Ketiga, tak lain pasti saja soal pendanaan menjadi fokus tersendiri dalam penyelenggaraan kehadiran data desa. Sumber dana yang didapatkan akan menjadi bagian untuk mengakomodasi keperluan materi daripada pihak-pihak terlibat. Meskipun wujudnya berupa output data yang tergambarkan atau terdokumentasi secara kuantitatif, prosesnya mesti dihargai agar data desa mampu presisi.

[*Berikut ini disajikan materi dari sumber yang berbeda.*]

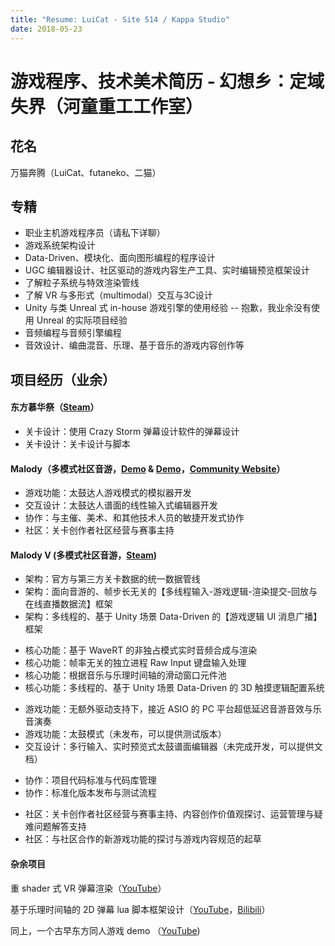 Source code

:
 ```yaml
---
title: "Resume: LuiCat - Site 514 / Kappa Studio"
date: 2018-05-23
---
```


# 游戏程序、技术美术简历 - 幻想乡：定域失界（河童重工工作室）

## 花名
万猫奔腾（LuiCat、futaneko、二猫）

## 专精
* 职业主机游戏程序员（请私下详聊）
* 游戏系统架构设计
* Data-Driven、模块化、面向图形编程的程序设计
* UGC 编辑器设计、社区驱动的游戏内容生产工具、实时编辑预览框架设计
* 了解粒子系统与特效渲染管线
* 了解 VR 与多形式（multimodal）交互与3C设计
* Unity 与类 Unreal 式 in-house 游戏引擎的使用经验 -- 抱歉，我业余没有使用 Unreal 的实际项目经验
* 音频编程与音频引擎编程
* 音效设计、编曲混音、乐理、基于音乐的游戏内容创作等

## 项目经历（业余）

#### 东方慕华祭（[Steam](https://store.steampowered.com/app/882710/_TouHou_Makuka_Sai__Fantastic_Danmaku_Festival/?snr=1_7_7_151_150_1)）

* 关卡设计：使用 Crazy Storm 弹幕设计软件的弹幕设计
* 关卡设计：关卡设计与脚本

#### Malody（多模式社区音游，[Demo](https://www.bilibili.com/video/BV1gZ4y1p79R?t=38) & [Demo](https://www.bilibili.com/video/BV1oS4y1x7Vq)，[Community Website](http://m.mugzone.net/index)）

* 游戏功能：太鼓达人游戏模式的模拟器开发
* 交互设计：太鼓达人谱面的线性输入式编辑器开发
* 协作：与主催、美术、和其他技术人员的敏捷开发式协作
* 社区：关卡创作者社区经营与赛事主持

#### Malody V (多模式社区音游，[Steam](https://store.steampowered.com/app/1512940/Malody_V/))

* 架构：官方与第三方关卡数据的统一数据管线
* 架构：面向音游的、帧步长无关的【多线程输入-游戏逻辑-渲染提交-回放与在线直播数据流】框架
* 架构：多线程的、基于 Unity 场景 Data-Driven 的【游戏逻辑 UI 消息广播】框架

- 核心功能：基于 WaveRT 的非独占模式实时音频合成与渲染
- 核心功能：帧率无关的独立进程 Raw Input 键盘输入处理
- 核心功能：根据音乐与乐理时间轴的滑动窗口元件池
- 核心功能：多线程的、基于 Unity 场景 Data-Driven 的 3D 触摸逻辑配置系统

* 游戏功能：无额外驱动支持下，接近 ASIO 的 PC 平台超低延迟音游音效与乐音演奏
* 游戏功能：太鼓模式（未发布，可以提供测试版本）
* 交互设计：多行输入、实时预览式太鼓谱面编辑器（未完成开发，可以提供文档）

- 协作：项目代码标准与代码库管理
- 协作：标准化版本发布与测试流程

* 社区：关卡创作者社区经营与赛事主持、内容创作价值观探讨、运营管理与疑难问题解答支持
* 社区：与社区合作的新游戏功能的探讨与游戏内容规范的起草

#### 杂余项目

重 shader 式 VR 弹幕渲染（[YouTube](https://www.youtube.com/watch?v=m2s067KZ8v4)）

基于乐理时间轴的 2D 弹幕 lua 脚本框架设计（[YouTube](https://www.youtube.com/watch?v=Fc0G5_7bP38)，[Bilibili](https://www.bilibili.com/video/BV1YV411s7uD)）

同上，一个古早东方同人游戏 demo （[YouTube](https://www.youtube.com/watch?v=VIRENko25Gk))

Berdasarkan 3 permasalahan mengenai kurang hadirnya data, upaya yang selama ini dibutuhkan bagi desa sebenarnya telah terangkum dalam program Data Desa Presisi (DDP). Program yang dicanangkan dan masif sejak tahun 2020 dari Kampus Institut Pertanian Bogor (IPB) tersebut mampu mengentaskan sekaligus menghadirkan data desa baik secara umum maupun tematik seperti untuk keperluan program PKK, Keluarga Berencana, maupun Indonesia Pintar. Kehadiran DDP selama ini mampu menggabungkan data spasial dan sensus secara baik untuk keseluruhan wilayah maupun penduduk yang ada di desa. Melalui basis big data di server, aplikasi yang mewadahkan pengambilan data sensus dapat tersimpan untuk diolah menjadi data monografi dengan baik. Tak hanya itu, data spasial dari drone pun ujungnya mampu menunjukkan setiap rumah tangga yang disensus sebelumnya.
Keluaran yang dihasilkan oleh DDP memang telah menjadi acuan rencana pembangunan bagi sebagian desa saat kini. Dengan keunggulannya yang cepat, murah, dan presisi, penyelenggaraan DDP sudah seharusnya dimaksimalkan pada seluruh desa di Indonesia. Belum lagi olahan-olahan yang tematik mampu membuat program sebelumnya di desa berjalan optimal. Namun tentu saja ke depan, kemitraan dari sisi perguruan tinggi dengan pemerintah desa harus diwujudkan terlebih dahulu sebelum program dimulai pada tataran desa.
Tulisan ini dirujuk dari penggagas Data Desa Presisi Dr. Sofyan Sjaf (2020) sebagai Wakil Kepala LPPM IPB Bidang Pengabdian kepada Masyarakat.